[DIRECTIONS FOR THIS TASK] The line containing "Show the granted" marks the end, so write out exactly every line from the top of the entries below through that one.

┌──

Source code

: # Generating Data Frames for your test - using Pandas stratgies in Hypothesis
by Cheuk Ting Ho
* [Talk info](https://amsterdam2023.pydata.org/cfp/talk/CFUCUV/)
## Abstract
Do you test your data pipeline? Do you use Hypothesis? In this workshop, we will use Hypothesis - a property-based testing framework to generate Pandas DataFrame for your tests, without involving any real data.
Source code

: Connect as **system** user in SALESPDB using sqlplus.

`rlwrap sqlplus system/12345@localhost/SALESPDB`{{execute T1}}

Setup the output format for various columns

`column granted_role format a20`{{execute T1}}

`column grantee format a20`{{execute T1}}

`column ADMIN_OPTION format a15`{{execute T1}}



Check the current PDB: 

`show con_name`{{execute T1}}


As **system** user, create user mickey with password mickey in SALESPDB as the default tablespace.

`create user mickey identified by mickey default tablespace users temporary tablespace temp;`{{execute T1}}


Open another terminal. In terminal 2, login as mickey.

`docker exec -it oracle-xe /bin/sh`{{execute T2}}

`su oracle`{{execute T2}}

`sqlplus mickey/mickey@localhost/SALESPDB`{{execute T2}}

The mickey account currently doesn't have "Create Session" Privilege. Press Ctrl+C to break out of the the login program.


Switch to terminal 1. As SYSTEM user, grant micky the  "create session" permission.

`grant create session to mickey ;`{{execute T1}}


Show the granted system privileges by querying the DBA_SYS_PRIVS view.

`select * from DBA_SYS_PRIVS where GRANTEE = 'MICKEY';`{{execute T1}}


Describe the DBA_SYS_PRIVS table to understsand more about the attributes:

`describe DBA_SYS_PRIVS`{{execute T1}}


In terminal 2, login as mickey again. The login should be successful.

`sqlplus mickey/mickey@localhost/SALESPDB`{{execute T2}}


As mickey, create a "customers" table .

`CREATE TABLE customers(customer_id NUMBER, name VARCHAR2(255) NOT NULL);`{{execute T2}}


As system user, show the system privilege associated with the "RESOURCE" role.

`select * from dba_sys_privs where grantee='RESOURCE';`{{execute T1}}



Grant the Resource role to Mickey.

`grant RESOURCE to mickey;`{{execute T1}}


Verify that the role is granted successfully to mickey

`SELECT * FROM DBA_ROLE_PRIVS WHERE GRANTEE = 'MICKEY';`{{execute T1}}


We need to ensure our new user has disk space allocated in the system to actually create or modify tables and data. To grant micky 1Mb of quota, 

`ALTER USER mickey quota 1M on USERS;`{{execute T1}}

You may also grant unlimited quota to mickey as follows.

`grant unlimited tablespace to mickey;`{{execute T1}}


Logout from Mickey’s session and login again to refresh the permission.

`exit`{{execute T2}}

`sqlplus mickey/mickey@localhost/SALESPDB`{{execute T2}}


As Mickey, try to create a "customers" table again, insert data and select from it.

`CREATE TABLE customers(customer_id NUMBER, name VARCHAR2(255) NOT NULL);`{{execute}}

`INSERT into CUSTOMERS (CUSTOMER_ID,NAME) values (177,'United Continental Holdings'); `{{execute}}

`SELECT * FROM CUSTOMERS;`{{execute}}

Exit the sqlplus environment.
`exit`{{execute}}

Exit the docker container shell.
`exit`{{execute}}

└──

[WRITTEN ANSWER]
Source code

: # Generating Data Frames for your test - using Pandas stratgies in Hypothesis
by Cheuk Ting Ho
* [Talk info](https://amsterdam2023.pydata.org/cfp/talk/CFUCUV/)
## Abstract
Do you test your data pipeline? Do you use Hypothesis? In this workshop, we will use Hypothesis - a property-based testing framework to generate Pandas DataFrame for your tests, without involving any real data.
Source code

: Connect as **system** user in SALESPDB using sqlplus.

`rlwrap sqlplus system/12345@localhost/SALESPDB`{{execute T1}}

Setup the output format for various columns

`column granted_role format a20`{{execute T1}}

`column grantee format a20`{{execute T1}}

`column ADMIN_OPTION format a15`{{execute T1}}



Check the current PDB: 

`show con_name`{{execute T1}}


As **system** user, create user mickey with password mickey in SALESPDB as the default tablespace.

`create user mickey identified by mickey default tablespace users temporary tablespace temp;`{{execute T1}}


Open another terminal. In terminal 2, login as mickey.

`docker exec -it oracle-xe /bin/sh`{{execute T2}}

`su oracle`{{execute T2}}

`sqlplus mickey/mickey@localhost/SALESPDB`{{execute T2}}

The mickey account currently doesn't have "Create Session" Privilege. Press Ctrl+C to break out of the the login program.


Switch to terminal 1. As SYSTEM user, grant micky the  "create session" permission.

`grant create session to mickey ;`{{execute T1}}


Show the granted system privileges by querying the DBA_SYS_PRIVS view.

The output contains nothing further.